Ketiganya pun langsung pergi ke kantin dekat kantor, mereka duduk disana. Ketiganya masih terdiam, belum ada yang memulai pembicaraan mereka. Selang beberapa menit kemudian Tante Kinan pun membuka suaranya kembali dan menjelaskan sesuatu pada Natasya.
“ natasya, kamu benar-benar sedang mencari ibu mu? “ tanya Tante Kinan
“ Ya Tante, dari 2 yang lalu ibu belum pulang. Sebelumnya si bilang ke natasya kalau ibu masih ada kerjaan di kantor jadi tidak bisa pulang, jadi 2 hari belakangan ini Natasya menganggap ibu sedang sibuk di kantor dan Rio mengajak Natasya untuk melihat ibu disini karna aku selalu memiliki perasaan tidak enak terhadap ibu “ Jawab Natasya
Tante Kinan yang mendengar penjelasan itu pun langsung menghela nafas untuk mengontrol dirinya, dia benar-benar tidak mengerti apa yang terjadi di sini.

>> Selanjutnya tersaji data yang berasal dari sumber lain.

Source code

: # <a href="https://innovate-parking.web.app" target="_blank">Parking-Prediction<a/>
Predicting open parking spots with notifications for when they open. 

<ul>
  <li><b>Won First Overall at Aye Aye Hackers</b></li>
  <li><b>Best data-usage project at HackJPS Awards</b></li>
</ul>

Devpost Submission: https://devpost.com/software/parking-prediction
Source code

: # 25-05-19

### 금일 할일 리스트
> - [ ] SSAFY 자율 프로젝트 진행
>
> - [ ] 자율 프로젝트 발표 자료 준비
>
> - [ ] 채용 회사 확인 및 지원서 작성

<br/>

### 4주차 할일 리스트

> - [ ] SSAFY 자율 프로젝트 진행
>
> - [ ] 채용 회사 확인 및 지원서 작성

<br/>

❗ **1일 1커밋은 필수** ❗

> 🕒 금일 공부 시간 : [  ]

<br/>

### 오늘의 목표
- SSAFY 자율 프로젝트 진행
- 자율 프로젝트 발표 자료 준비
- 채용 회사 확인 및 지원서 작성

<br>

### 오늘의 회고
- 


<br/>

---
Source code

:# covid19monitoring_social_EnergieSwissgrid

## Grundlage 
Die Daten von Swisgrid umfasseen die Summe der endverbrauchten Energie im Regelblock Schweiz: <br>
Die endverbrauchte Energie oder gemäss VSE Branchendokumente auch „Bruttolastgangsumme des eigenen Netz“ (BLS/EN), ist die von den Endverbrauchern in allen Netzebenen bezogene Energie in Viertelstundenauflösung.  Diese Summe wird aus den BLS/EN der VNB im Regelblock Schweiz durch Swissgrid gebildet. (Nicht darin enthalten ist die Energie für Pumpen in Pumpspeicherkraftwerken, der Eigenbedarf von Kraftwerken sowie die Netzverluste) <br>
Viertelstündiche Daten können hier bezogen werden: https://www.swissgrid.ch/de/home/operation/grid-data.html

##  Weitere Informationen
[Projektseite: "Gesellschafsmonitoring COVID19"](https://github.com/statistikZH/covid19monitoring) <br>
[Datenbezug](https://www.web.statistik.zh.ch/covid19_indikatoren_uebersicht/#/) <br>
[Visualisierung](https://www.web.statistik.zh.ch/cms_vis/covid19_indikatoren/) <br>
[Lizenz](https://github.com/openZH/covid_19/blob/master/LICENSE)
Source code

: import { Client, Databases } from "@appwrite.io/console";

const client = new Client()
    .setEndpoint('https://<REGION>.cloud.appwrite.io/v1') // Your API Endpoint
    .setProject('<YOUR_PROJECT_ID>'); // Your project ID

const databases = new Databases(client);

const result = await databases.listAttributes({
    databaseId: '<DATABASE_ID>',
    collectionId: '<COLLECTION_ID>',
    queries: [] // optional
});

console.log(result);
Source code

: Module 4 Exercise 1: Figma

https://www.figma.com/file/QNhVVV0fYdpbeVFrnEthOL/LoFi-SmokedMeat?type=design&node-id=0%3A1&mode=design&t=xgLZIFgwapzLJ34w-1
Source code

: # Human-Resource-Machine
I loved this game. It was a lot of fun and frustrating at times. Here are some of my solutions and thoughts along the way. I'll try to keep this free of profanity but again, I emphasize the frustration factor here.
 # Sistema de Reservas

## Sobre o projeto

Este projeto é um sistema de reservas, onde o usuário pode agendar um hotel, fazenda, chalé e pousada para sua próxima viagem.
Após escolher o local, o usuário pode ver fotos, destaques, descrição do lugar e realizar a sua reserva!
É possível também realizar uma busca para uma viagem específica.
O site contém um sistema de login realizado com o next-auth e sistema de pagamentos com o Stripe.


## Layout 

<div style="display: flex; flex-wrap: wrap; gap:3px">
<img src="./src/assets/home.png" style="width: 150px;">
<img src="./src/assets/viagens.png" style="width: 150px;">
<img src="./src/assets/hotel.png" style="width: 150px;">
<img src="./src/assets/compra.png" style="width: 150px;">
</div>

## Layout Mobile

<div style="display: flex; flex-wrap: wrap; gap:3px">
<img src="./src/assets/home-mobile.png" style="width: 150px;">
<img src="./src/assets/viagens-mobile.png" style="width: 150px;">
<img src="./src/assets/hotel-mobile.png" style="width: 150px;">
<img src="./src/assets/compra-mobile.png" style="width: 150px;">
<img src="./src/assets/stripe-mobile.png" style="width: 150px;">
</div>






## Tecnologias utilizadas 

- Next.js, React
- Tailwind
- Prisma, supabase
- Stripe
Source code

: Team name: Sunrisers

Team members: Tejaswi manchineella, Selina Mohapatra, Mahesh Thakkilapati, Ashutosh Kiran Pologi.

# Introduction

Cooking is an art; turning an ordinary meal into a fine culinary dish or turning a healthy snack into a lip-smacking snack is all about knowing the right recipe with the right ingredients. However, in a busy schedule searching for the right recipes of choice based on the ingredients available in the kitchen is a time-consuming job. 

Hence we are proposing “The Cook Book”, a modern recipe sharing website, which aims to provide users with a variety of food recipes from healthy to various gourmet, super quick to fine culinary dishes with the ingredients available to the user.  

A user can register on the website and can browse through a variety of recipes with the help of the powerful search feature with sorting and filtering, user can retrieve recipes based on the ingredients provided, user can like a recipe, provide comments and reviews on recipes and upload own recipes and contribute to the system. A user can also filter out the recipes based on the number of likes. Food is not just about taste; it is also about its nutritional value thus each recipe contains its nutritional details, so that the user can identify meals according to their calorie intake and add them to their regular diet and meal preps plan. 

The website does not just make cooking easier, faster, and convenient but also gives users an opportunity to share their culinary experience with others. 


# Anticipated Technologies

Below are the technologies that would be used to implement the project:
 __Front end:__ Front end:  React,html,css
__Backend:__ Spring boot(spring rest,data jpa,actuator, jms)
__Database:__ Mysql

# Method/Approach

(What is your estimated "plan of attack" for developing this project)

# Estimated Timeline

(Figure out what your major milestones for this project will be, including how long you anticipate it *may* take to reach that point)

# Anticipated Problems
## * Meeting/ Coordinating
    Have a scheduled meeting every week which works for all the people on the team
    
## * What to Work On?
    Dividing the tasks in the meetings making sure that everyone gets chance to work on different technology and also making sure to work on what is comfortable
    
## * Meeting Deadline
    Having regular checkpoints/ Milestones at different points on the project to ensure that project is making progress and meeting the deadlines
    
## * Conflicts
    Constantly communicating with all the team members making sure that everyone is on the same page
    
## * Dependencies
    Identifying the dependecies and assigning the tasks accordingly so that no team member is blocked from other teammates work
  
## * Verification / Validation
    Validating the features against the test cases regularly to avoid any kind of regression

“ Natasya, Yakin ibu Natasya bilang kalau ada kerjaan di kantor? “ tanya Tante Kinan lagi
Natasya merasa aneh dengan sikap Tante Kinan, ia seperti sedang kebingungan dengan apa yang Natasya jelaskan, tpi Natasya tidak mempermasalahkan itu.
“ Yakin Tan, Rio aja tau “ kata Natasya sambil melirik ke arah Rio
Tante Kinan pun langsung menoleh ke Rio dengan tatapan meminta jawaban, karna Rio mengetahuinya, ia pun langsung berbicara.
__ADS_1
“ Ya benar Tante Kinan, ibu Natasya memang bilang ke natasya dan aku kalau dia ada kerjaan di kantor dan tidak bisa pulang hari itu, jadi ibu Natasya menyuruh Natasya untuk tinggal di rumah saya sampai dia kembali tapi sampai sekarang ibu Natasya masih tak kunjung pulang. Aku pun mengajak Natasya untuk datang ke sini buat ketemu dengan ibunya. “ jelas Rio yang terdengar sopan tapi dingin.
Tante Kinan hanya mengangguk paham.
“ Jadi itu terakhir kali kamu bicara sama ibu? “ tanya Tante Kinan pada Natasya
“ Iya Tan “
“ astaga...pusing sekali aku.. “ kata Tante Kinan sambil memijat keningnya hingga membuat Natasya dan Rio mengerutkan keningnya yang kebingung.
“ Tante? Ada apa? “ kata Natasya yang khawatir
“ Huh...enggak kok sayang, Tante hanya bingung dengan apa yang kalian jelaskan tadi. Elisa pergi kekantor dan tidak pulang karna sibuk? Tante gak ngerti dengan semua nya, jelas-jelas dari kemarin Tante yang ngurus sendiri kerjaan Elisa ibu kamu, soalnya sudah seminggu ini dia gak masuk kerja. “ kata Tante Kinan
Deg!
Natasya tertegun mendengar itu, rasanya seperti tersambar petir disiang bolong. Natasya ingin menangis tapi dia sudah tidak ingin menangis lagi jika ada masalah, karna menangis tidak akan membuat masalah selesai. Natasya mencoba menenangkan dirinya sendiri dan dibantu oleh Rio disampingnya sambil menggenggam tangan Natasya yang sibuk meremas tali tas selempang nya.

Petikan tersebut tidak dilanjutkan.